▸ What you need to do:
Below are the records; give again exactly the lines from the one containing "git commit -m" through the one containing "Grid cells are", leaving out pictures.

▸ Working data:
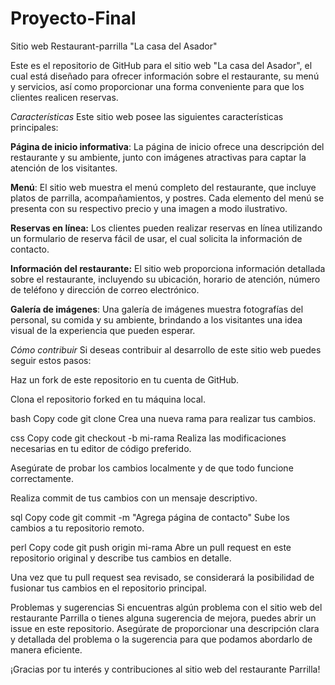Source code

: # Proyecto-Final
Sitio web Restaurant-parrilla "La casa del Asador"

Este es el repositorio de GitHub para el sitio web "La casa del Asador", el cual está diseñado para ofrecer información sobre el restaurante, su menú y servicios, así como proporcionar una forma conveniente para que los clientes realicen reservas.

*Características*
Este sitio web posee las siguientes características principales:

**Página de inicio informativa**: La página de inicio ofrece una descripción del restaurante y su ambiente, junto con imágenes atractivas para captar la atención de los visitantes.

**Menú**: El sitio web muestra el menú completo del restaurante, que incluye platos de parrilla, acompañamientos, y postres. Cada elemento del menú se presenta con su respectivo precio y una imagen a modo ilustrativo.

**Reservas en línea:** Los clientes pueden realizar reservas en línea utilizando un formulario de reserva fácil de usar, el cual solicita la información de contacto.

**Información del restaurante:** El sitio web proporciona información detallada sobre el restaurante, incluyendo su ubicación, horario de atención, número de teléfono y dirección de correo electrónico.

**Galería de imágenes**: Una galería de imágenes muestra fotografías del personal, su comida y su ambiente, brindando a los visitantes una idea visual de la experiencia que pueden esperar.

*Cómo contribuir*
Si deseas contribuir al desarrollo de este sitio web puedes seguir estos pasos:

Haz un fork de este repositorio en tu cuenta de GitHub.

Clona el repositorio forked en tu máquina local.

bash
Copy code 
git clone 
Crea una nueva rama para realizar tus cambios.

css
Copy code
git checkout -b mi-rama
Realiza las modificaciones necesarias en tu editor de código preferido.

Asegúrate de probar los cambios localmente y de que todo funcione correctamente.

Realiza commit de tus cambios con un mensaje descriptivo.

sql
Copy code
git commit -m "Agrega página de contacto"
Sube los cambios a tu repositorio remoto.

perl
Copy code
git push origin mi-rama
Abre un pull request en este repositorio original y describe tus cambios en detalle.

Una vez que tu pull request sea revisado, se considerará la posibilidad de fusionar tus cambios en el repositorio principal.

Problemas y sugerencias
Si encuentras algún problema con el sitio web del restaurante Parrilla o tienes alguna sugerencia de mejora, puedes abrir un issue en este repositorio. Asegúrate de proporcionar una descripción clara y detallada del problema o la sugerencia para que podamos abordarlo de manera eficiente.

¡Gracias por tu interés y contribuciones al sitio web del restaurante Parrilla!
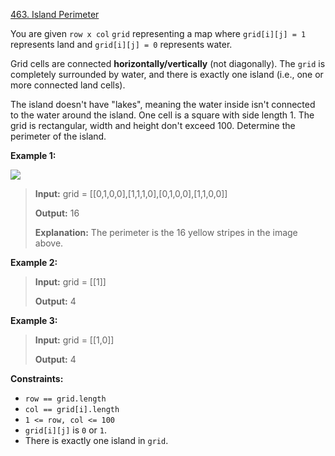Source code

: [463\. Island Perimeter](https://leetcode.com/problems/island-perimeter/)

You are given `row x col` `grid` representing a map where `grid[i][j] = 1` represents land and `grid[i][j] = 0` represents water.

Grid cells are connected **horizontally/vertically** (not diagonally). The `grid` is completely surrounded by water, and there is exactly one island (i.e., one or more connected land cells).

The island doesn't have "lakes", meaning the water inside isn't connected to the water around the island. One cell is a square with side length 1. The grid is rectangular, width and height don't exceed 100. Determine the perimeter of the island.

**Example 1:**

![](https://assets.leetcode.com/uploads/2018/10/12/island.png)

<blockquote>

<strong>Input:</strong> grid = [[0,1,0,0],[1,1,1,0],[0,1,0,0],[1,1,0,0]]

<strong>Output:</strong> 16

<strong>Explanation:</strong> The perimeter is the 16 yellow stripes in the image above.
</blockquote>

**Example 2:**

<blockquote>

<strong>Input:</strong> grid = [[1]]

<strong>Output:</strong> 4
</blockquote>

**Example 3:**

<blockquote>

<strong>Input:</strong> grid = [[1,0]]

<strong>Output:</strong> 4
</blockquote>

**Constraints:**

-   `row == grid.length`
-   `col == grid[i].length`
-   `1 <= row, col <= 100`
-   `grid[i][j]` is `0` or `1`.
-   There is exactly one island in `grid`.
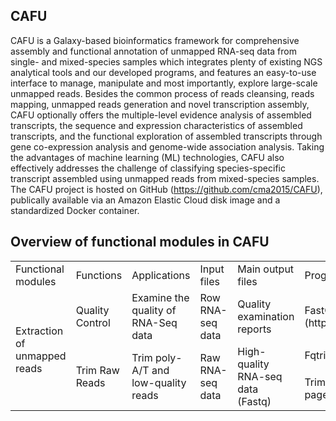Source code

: ## CAFU
CAFU is a Galaxy-based bioinformatics framework for comprehensive assembly and functional annotation of unmapped RNA-seq data from single- and mixed-species samples which integrates plenty of existing NGS analytical tools and our developed programs, and features an easy-to-use interface to manage, manipulate and most importantly, explore large-scale unmapped reads. Besides the common process of reads cleansing, reads mapping, unmapped reads generation and novel transcription assembly, CAFU optionally offers the multiple-level evidence analysis of assembled transcripts, the sequence and expression characteristics of assembled transcripts, and the functional exploration of assembled transcripts through gene co-expression analysis and genome-wide association analysis. Taking the advantages of machine learning (ML) technologies, CAFU also effectively addresses the challenge of classifying species-specific transcript assembled using unmapped reads from mixed-species samples. The CAFU project is hosted on GitHub (https://github.com/cma2015/CAFU), publically available via an Amazon Elastic Cloud disk image and a standardized Docker container.

## Overview of functional modules in CAFU

<table>
    <tr>
        <td>Functional modules</td> 
        <td>Functions</td>
        <td>Applications</td>
        <td>Input files</td>
        <td>Main output files</td>
        <td>Programs</td>
        <td>References</td>
   </tr>
   <tr>
        <td rowspan="7">Extraction of unmapped reads</td>    
   </tr>
   <tr>
       <td>Quality Control</td> 
       <td>Examine the quality of RNA-Seq data</td> 
       <td>Row RNA-seq data</td>
       <td>Quality examination reports</td>
       <td>FastQC (https://www.bioinformatics.babraham.ac.uk/projects/fastqc/)
       <td>[1]</td>
   </tr>
    <tr>
        <td rowspan="4">Trim Raw Reads</td>
        <td rowspan="4">Trim poly-A/T and low-quality reads</td>
        <td rowspan="4">Raw RNA-seq data</td>
        <td rowspan="4">High-quality RNA-seq data (Fastq)</td>
    </tr>
    <tr>
        <td>Fqtrim (version 0.9.7; https://ccb.jhu.edu/software/fqtrim/)</td>
        <td>[2]</td>
    </tr>
    <tr>
        <td>Trimmomatic (version 0.36; http://www.usadellab.org/cms/?page=trimmomatic)</td>
        <td>[3]</td>
    </tr>
</table>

▸ Solution below:
git commit -m "Agrega página de contacto"
Sube los cambios a tu repositorio remoto.

perl
Copy code
git push origin mi-rama
Abre un pull request en este repositorio original y describe tus cambios en detalle.

Una vez que tu pull request sea revisado, se considerará la posibilidad de fusionar tus cambios en el repositorio principal.

Problemas y sugerencias
Si encuentras algún problema con el sitio web del restaurante Parrilla o tienes alguna sugerencia de mejora, puedes abrir un issue en este repositorio. Asegúrate de proporcionar una descripción clara y detallada del problema o la sugerencia para que podamos abordarlo de manera eficiente.

¡Gracias por tu interés y contribuciones al sitio web del restaurante Parrilla!
Source code

: [463\. Island Perimeter](https://leetcode.com/problems/island-perimeter/)

You are given `row x col` `grid` representing a map where `grid[i][j] = 1` represents land and `grid[i][j] = 0` represents water.

Grid cells are connected **horizontally/vertically** (not diagonally). The `grid` is completely surrounded by water, and there is exactly one island (i.e., one or more connected land cells).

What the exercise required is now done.